While conditions remained tenant-favorable during the quarter, some feel a bottom has begun to form and tenants are in better position than ever to negotiate new lease agreements. Landlords continued to offer aggressive incentive packages to keep occupancy levels high. Tenants exploring relocation or renewal options now should be able to lock in an extremely low effective rent in virtually every submarket. With employment stabilizing in recent months, market conditions will slowly begin to improve eventually creating a market closer to equilibrium.
However, recovery is still far off and considering that vacancy will likely increase throughout 2010 market fundamentals will remain tenant favorable for the foreseeable future. The danger of highly leveraged landlords defaulting over the next few years as 2006 and 2007 vintage loans come due has led savvy tenants to seek out properties where landlords have significant capital backing and consequently a significantly lower risk of default.
Landlords welcomed improved economic conditions both locally and nationally during the quarter. The market unquestionably remained tenant-favorable, however the prospect of recovery in late 2010 has eased pressure albeit marginally on landlords. Market conditions continued to soften over the quarter and year-to-date net absorption of negative 2.9 million square feet was the highest total since 2002. The average asking rent in Greater Boston fell by one dollar over the quarter to $30.24 per square foot gross. The rate of decline has eased in the past two quarters after falling sharply by 14.1 percent between the third quarter of 2008 and first quarter of 2009. Tenants have become increasingly conscious of the financial health of owners. Landlords that remain financially sound relative to competitors will have a significant advantage in tenant recruitment and retention going forward.
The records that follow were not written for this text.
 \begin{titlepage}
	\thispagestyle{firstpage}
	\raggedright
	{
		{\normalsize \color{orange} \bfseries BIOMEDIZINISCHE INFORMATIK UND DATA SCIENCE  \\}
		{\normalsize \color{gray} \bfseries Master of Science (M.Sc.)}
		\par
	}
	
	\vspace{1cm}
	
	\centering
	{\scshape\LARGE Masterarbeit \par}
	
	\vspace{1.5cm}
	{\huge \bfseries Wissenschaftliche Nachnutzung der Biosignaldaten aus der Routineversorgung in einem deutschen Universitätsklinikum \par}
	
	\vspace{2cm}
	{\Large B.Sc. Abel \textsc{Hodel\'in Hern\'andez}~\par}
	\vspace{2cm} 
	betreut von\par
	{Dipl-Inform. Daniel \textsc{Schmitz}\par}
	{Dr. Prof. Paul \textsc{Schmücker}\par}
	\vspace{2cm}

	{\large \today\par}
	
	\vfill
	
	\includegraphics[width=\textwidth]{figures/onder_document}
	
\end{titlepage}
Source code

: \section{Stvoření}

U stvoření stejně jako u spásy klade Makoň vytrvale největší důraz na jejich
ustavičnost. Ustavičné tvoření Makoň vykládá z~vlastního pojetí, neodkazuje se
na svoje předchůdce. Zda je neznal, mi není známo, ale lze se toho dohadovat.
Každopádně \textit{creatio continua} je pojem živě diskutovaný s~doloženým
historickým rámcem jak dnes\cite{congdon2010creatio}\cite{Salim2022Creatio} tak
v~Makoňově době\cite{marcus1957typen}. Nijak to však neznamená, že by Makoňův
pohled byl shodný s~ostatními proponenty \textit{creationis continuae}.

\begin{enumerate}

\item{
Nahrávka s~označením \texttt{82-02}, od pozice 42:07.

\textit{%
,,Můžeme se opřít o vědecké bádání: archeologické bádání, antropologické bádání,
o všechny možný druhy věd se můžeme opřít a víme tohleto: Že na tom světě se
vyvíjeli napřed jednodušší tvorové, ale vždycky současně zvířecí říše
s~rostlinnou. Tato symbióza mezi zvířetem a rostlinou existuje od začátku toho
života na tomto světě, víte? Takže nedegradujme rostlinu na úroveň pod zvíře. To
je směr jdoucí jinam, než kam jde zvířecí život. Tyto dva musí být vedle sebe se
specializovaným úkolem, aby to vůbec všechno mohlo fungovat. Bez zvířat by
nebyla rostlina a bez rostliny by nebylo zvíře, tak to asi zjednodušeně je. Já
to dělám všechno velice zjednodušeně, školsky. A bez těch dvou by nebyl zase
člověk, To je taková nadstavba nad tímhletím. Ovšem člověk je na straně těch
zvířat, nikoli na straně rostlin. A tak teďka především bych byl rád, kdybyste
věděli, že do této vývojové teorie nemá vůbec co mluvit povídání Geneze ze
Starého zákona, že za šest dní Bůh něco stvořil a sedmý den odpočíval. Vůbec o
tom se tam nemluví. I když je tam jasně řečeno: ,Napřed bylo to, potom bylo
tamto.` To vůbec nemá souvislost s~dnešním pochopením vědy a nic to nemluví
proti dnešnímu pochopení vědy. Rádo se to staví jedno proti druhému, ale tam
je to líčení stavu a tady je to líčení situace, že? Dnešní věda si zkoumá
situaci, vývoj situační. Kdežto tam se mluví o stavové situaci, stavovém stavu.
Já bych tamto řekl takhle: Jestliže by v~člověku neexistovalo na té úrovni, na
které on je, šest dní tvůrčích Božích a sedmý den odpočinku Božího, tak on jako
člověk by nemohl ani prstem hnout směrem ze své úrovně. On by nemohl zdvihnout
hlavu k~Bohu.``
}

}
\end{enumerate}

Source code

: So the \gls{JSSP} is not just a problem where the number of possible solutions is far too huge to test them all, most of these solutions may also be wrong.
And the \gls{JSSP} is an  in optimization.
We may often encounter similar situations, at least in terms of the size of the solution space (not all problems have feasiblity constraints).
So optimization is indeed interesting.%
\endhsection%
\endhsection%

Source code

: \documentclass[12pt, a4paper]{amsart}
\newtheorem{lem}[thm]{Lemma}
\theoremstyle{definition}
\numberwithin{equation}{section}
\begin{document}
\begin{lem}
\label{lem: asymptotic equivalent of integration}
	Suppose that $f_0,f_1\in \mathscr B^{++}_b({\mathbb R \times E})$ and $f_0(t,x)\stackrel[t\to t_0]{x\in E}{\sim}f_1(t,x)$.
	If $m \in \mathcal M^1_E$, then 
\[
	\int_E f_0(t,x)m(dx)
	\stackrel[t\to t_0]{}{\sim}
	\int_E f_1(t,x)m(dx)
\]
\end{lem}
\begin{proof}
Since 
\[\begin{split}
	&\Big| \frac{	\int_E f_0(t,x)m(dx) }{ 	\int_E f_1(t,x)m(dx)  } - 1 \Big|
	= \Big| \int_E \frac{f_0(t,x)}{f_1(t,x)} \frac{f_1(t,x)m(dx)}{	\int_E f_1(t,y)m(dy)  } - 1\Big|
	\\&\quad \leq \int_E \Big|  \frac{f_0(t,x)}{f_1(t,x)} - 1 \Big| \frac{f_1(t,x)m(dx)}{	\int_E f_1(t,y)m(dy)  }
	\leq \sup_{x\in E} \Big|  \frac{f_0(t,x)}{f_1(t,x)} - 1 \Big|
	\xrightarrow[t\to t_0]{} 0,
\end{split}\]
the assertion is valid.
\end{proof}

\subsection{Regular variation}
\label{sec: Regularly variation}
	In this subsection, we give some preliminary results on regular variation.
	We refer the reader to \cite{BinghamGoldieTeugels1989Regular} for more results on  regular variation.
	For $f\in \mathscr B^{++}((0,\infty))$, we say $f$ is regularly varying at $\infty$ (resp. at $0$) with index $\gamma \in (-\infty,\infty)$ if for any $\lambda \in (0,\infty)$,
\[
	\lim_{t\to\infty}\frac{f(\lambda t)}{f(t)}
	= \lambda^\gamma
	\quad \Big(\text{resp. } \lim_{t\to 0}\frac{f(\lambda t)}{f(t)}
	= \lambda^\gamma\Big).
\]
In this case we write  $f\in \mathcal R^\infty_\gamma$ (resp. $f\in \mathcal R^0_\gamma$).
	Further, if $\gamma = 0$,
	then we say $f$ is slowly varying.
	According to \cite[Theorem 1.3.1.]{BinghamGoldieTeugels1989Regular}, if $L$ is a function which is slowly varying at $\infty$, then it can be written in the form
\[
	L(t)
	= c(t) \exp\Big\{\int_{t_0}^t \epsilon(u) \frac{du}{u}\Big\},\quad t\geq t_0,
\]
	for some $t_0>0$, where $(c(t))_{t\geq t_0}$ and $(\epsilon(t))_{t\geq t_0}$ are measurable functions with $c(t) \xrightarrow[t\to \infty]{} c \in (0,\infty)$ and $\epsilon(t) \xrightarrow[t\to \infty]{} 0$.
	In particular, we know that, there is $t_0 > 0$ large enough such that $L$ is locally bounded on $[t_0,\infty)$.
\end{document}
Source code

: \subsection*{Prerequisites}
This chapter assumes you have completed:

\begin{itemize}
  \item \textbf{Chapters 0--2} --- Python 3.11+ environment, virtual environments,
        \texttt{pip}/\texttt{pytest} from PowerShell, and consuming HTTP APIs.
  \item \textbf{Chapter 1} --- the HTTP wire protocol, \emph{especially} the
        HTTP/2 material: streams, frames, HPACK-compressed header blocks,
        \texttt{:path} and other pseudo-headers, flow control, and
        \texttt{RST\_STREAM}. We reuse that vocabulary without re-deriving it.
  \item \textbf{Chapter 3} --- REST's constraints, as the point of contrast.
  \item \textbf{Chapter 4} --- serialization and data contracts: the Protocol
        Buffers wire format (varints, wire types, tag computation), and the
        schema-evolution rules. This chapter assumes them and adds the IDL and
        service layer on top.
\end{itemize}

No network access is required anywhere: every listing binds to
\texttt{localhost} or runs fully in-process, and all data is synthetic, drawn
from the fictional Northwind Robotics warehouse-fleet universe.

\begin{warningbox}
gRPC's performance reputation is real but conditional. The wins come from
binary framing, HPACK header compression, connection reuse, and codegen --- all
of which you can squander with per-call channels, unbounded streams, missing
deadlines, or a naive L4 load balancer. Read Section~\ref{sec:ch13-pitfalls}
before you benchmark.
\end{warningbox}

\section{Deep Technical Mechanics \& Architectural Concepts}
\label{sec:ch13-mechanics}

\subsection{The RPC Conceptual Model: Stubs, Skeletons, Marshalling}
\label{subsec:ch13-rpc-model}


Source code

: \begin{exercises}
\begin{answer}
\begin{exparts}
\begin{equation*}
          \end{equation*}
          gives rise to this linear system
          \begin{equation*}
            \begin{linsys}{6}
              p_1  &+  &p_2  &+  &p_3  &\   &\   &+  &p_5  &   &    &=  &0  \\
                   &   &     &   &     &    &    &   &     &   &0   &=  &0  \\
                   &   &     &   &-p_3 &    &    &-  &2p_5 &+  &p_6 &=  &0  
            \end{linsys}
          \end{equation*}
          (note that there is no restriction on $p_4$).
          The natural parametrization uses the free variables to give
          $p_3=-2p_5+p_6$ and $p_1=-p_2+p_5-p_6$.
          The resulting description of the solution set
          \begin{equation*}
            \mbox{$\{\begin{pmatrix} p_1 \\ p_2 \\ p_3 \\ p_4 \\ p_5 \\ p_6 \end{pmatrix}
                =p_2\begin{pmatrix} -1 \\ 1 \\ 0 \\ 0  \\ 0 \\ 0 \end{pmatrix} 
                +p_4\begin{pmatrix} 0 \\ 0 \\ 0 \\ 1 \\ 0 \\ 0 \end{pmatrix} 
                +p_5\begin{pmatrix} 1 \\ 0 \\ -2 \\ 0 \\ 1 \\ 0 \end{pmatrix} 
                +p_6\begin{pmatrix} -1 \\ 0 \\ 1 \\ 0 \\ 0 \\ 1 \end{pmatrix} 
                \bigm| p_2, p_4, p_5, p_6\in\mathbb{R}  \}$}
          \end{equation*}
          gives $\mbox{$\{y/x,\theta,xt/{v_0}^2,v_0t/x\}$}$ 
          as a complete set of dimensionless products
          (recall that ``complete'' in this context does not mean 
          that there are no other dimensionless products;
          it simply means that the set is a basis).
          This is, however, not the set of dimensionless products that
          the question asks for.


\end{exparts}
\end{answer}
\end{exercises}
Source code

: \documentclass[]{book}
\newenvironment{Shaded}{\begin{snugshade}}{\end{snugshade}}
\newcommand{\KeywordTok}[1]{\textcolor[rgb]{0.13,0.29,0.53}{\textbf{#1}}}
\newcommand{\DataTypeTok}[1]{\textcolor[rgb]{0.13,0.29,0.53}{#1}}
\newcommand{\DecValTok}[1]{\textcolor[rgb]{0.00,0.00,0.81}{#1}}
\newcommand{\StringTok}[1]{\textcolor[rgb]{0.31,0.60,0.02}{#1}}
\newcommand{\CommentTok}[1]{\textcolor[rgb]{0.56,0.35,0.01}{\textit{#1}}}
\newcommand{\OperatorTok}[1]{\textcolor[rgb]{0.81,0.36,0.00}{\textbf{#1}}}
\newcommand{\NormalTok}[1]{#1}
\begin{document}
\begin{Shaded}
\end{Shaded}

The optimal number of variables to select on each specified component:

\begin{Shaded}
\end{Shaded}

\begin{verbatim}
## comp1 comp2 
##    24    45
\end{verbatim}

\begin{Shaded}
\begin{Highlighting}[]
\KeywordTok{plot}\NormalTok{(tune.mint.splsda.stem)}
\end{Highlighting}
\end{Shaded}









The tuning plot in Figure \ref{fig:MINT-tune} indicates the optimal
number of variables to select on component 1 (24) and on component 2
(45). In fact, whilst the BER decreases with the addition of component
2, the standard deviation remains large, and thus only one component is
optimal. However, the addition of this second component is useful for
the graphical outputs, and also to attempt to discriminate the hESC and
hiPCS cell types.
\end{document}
Stabilization in the local economy is a necessary prerequisite to renewed expansion, however stabilization and an eventual recovery in the commercial real estate market will continue to lag the overall economy. With a sense of where bottom lies, sharp rent declines will give way to more modest adjustments as the office market begins to stabilize in 2010. Tenants seeking to take advantage of favorable conditions will likely begin to pursue transactions more vigorously in the coming months.